Our mind can rise and be active only by experiencing the false knowledge of otherness – that is, only by knowing duality – because as a separate individual consciousness its very nature is to know things that appear to be other than itself. However, even without knowing any duality, it can still continue seemingly to exist in a dormant seed-form, as it does every day in deep sleep. The seed-form in which it seemingly remains in sleep and other such states of abeyance is its ‘causal body’, which is its basic self-forgetfulness or lack of clarity of self-knowledge.

Therefore, to attain true knowledge, it is necessary for us not merely to make our mind subside temporarily in a state of abeyance, but instead to destroy it forever by putting an end to its original cause and supporting base, which is our forgetfulness or ignorance of our real self.

When we finally put an end to our self-forgetfulness by knowing our real self as it is, we will discover that our mind was merely an apparition or illusory superimposition that never really existed, just like the illusory snake that our imagination superimposed upon a rope.
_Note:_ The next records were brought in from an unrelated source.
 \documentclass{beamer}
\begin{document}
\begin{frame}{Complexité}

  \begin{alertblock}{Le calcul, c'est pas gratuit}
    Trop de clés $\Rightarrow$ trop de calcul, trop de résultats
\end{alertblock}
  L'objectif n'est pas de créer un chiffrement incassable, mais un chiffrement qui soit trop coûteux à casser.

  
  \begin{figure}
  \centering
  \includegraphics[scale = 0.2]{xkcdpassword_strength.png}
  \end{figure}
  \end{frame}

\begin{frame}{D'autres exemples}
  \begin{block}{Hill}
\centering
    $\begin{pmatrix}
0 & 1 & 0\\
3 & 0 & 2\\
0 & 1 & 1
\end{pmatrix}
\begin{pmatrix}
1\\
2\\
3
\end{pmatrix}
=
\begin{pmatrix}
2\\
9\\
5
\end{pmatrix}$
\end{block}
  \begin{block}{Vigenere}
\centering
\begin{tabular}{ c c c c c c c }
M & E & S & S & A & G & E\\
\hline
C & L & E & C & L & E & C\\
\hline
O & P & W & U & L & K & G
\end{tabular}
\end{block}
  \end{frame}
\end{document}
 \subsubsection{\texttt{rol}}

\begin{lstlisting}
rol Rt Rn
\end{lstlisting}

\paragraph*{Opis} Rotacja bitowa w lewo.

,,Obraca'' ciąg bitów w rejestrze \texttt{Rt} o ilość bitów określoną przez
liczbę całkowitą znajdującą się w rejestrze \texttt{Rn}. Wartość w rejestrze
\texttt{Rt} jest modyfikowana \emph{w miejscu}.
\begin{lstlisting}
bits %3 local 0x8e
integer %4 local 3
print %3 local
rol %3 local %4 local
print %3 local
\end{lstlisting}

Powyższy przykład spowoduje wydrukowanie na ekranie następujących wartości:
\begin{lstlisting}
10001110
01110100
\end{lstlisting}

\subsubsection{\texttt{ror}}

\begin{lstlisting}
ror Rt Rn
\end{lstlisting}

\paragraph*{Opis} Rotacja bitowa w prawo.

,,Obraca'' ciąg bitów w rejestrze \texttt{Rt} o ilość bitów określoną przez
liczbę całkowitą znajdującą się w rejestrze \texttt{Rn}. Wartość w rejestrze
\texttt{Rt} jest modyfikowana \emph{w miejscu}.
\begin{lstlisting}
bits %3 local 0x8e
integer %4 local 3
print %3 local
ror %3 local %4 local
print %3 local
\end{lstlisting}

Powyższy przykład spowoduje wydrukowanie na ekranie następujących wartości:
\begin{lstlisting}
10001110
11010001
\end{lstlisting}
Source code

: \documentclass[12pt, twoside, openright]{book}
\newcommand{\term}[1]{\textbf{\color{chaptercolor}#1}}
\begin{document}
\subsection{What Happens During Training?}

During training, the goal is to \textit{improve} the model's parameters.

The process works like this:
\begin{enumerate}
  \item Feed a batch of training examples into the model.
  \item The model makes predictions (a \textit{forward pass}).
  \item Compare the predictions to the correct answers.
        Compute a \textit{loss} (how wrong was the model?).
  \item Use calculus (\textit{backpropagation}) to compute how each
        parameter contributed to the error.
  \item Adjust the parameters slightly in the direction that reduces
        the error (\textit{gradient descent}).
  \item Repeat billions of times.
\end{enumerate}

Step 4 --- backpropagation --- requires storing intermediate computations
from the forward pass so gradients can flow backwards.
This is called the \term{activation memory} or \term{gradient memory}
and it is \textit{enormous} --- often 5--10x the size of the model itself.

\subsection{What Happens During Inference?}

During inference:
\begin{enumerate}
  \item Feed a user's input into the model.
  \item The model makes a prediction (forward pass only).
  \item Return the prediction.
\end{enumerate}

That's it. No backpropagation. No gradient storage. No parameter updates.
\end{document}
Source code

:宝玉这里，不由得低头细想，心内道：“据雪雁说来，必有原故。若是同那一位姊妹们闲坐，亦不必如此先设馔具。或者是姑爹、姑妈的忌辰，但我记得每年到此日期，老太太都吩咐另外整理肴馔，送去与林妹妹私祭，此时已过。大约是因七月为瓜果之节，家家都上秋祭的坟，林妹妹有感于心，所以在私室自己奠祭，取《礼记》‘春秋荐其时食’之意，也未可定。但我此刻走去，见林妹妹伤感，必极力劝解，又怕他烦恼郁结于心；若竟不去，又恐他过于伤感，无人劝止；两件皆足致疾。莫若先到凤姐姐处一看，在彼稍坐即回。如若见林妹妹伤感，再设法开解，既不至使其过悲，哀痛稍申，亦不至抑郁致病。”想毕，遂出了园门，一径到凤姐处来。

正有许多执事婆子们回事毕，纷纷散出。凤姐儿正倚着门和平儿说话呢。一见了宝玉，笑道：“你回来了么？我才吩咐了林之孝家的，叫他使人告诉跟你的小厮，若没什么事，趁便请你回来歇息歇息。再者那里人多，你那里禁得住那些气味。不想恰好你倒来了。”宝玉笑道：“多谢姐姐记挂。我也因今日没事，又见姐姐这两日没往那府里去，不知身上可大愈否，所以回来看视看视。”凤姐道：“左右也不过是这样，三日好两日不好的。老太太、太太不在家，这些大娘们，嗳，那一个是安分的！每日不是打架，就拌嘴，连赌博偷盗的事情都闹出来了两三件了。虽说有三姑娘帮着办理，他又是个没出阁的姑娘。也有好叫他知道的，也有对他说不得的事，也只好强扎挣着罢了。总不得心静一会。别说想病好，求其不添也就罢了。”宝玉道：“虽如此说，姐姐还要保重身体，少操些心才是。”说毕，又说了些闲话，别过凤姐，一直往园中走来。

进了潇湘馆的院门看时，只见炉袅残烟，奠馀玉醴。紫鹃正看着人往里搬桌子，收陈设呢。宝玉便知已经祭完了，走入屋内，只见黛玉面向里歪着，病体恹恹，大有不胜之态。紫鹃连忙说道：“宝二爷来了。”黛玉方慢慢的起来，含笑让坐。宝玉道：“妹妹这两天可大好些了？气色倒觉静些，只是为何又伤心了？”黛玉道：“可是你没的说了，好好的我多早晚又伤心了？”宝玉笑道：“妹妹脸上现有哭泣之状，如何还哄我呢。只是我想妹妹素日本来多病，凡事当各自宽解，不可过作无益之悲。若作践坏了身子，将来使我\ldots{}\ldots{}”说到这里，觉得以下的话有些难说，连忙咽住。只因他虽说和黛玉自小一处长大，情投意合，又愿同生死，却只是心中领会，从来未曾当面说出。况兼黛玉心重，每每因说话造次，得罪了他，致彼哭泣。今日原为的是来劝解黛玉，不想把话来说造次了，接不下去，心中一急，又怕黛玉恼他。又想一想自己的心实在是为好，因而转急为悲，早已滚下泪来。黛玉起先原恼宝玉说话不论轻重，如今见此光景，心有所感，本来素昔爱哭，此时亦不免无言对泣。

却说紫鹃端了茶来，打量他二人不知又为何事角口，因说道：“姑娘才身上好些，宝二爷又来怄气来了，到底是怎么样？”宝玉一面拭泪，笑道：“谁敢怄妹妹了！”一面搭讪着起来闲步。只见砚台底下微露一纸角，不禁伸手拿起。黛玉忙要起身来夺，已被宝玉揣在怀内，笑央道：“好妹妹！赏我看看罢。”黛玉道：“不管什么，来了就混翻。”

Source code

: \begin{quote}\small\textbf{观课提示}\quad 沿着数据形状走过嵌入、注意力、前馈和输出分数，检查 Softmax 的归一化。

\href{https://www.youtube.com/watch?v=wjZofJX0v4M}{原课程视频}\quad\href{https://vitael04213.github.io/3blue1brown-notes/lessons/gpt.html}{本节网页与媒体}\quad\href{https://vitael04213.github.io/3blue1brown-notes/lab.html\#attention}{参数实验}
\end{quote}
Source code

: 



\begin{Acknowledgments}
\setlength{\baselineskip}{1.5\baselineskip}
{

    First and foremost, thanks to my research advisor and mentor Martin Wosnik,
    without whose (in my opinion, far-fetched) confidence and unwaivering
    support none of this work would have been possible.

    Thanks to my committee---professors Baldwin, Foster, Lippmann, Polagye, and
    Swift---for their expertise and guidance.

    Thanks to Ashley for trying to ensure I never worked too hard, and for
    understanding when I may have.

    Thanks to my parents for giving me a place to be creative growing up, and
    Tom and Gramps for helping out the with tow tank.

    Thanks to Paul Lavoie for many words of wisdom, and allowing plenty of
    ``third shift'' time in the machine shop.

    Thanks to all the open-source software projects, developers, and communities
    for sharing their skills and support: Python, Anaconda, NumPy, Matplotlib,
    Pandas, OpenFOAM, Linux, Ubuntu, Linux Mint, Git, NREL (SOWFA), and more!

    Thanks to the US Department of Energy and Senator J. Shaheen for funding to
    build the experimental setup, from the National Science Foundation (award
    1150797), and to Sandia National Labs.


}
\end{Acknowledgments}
The state in which we thus discover that our mind is truly ever non-existent is described in advaita vēdānta as the state of ‘mind-annihilation’ or manōnāśa, and is the state that in both Buddhism and advaita vēdānta is called nirvāṇa, a word that means ‘extinction’, ‘extinguished’ or ‘blown out’.

Being an illusory apparition, our mind can only be destroyed or annihilated by our recognising that it truly does not exist, which we can do only by knowing our real self. Just as we can ‘kill’ the illusory snake that we imagine we see lying on the ground only by recognising that it is merely a rope and not a snake, so we can ‘kill’ the illusory mind that we now imagine ourself to be only by recognising that it is merely our real self – our own unlimited adjunct-free consciousness ‘I am’.

That is, when we know what we really are, we will discover that we were never the mind that we imagined ourself to be, and that that mind was merely a product of our power of imagination – an insubstantial shadow that appeared in the darkness of our ignorance or forgetfulness of our own real self.

Every day in deep sleep we remove all our false knowledge of duality, but because sleep is only a state of temporary abeyance of our mind, such false knowledge arises again as soon as our mind rises from sleep. However, instead of making our mind subside temporarily in a state of mere abeyance, such as sleep, if we destroy it by putting an end to our self-forgetfulness, it will never rise again, and hence all our false knowledge will be destroyed forever.

As Sri Ramana says in verse 13 of Upadēśa Undiyār:

Subsidence [of our mind] is of two kinds, laya [abeyance] and nāśa [annihilation]. That [mind] which is in abeyance will rise. [But] if [its] form dies, it will not rise.

By certain forms of meditation or yōgic practices such as breath-control, it is possible for us to remove all our false knowledge of duality artificially and thereby to make our mind subside temporarily in a state of abeyance, sometimes even for a very prolonged period of time. But the only means by which we can destroy our mind is by knowing our real self, and we can know our real self only by scrutinising our essential consciousness ‘I am’.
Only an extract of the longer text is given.